▶ **Excerpted data**:

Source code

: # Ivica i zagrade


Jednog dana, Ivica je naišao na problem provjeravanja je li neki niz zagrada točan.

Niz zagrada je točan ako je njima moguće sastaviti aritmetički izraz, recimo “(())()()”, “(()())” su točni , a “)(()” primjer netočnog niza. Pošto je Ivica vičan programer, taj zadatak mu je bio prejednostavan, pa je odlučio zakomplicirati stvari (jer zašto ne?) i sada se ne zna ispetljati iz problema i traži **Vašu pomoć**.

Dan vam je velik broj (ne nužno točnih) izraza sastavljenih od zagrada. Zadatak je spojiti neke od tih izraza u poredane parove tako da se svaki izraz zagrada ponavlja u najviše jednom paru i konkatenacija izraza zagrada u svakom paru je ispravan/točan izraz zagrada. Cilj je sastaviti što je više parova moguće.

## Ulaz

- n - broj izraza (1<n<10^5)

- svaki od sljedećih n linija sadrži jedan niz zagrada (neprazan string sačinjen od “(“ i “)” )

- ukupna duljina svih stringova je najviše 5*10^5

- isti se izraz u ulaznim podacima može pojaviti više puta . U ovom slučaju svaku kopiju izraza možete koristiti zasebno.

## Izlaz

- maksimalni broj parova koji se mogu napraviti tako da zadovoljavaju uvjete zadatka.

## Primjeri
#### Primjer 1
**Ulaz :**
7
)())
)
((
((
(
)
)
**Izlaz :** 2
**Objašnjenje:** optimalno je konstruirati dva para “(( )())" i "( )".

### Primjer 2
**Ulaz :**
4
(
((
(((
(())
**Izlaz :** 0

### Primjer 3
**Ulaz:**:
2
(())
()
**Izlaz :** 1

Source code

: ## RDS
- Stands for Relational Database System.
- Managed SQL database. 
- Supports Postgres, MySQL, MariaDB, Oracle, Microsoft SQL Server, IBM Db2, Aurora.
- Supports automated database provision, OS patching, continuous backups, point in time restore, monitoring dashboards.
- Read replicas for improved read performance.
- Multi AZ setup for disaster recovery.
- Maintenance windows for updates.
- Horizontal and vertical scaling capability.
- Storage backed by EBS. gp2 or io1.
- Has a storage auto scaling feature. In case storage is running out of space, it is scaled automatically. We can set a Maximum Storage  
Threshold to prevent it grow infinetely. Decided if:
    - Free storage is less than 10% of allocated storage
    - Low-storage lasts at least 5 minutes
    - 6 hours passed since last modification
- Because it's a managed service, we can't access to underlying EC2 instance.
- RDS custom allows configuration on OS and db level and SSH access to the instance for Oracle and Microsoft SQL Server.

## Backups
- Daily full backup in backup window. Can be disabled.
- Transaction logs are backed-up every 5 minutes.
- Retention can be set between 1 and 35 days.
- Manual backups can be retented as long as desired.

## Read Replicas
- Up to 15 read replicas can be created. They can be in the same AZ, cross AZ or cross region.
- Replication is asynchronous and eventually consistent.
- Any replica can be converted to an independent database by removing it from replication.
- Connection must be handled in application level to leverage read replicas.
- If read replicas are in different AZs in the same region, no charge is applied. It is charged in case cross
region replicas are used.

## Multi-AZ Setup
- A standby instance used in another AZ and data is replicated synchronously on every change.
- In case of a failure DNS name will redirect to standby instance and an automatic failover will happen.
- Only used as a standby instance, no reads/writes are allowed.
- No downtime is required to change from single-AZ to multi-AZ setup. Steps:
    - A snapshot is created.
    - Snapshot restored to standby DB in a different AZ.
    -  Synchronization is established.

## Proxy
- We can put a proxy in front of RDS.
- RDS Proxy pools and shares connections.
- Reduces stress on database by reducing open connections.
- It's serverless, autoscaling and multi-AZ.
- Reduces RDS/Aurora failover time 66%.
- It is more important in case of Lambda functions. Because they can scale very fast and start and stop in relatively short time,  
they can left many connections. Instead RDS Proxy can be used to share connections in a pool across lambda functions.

▶ **Task goal**: Copy exactly the line containing "- A standby" and every line after it, ending with the last line of the records above.

▶ **Solution**:
- A standby instance used in another AZ and data is replicated synchronously on every change.
- In case of a failure DNS name will redirect to standby instance and an automatic failover will happen.
- Only used as a standby instance, no reads/writes are allowed.
- No downtime is required to change from single-AZ to multi-AZ setup. Steps:
    - A snapshot is created.
    - Snapshot restored to standby DB in a different AZ.
    -  Synchronization is established.

## Proxy
- We can put a proxy in front of RDS.
- RDS Proxy pools and shares connections.
- Reduces stress on database by reducing open connections.
- It's serverless, autoscaling and multi-AZ.
- Reduces RDS/Aurora failover time 66%.
- It is more important in case of Lambda functions. Because they can scale very fast and start and stop in relatively short time,  
they can left many connections. Instead RDS Proxy can be used to share connections in a pool across lambda functions.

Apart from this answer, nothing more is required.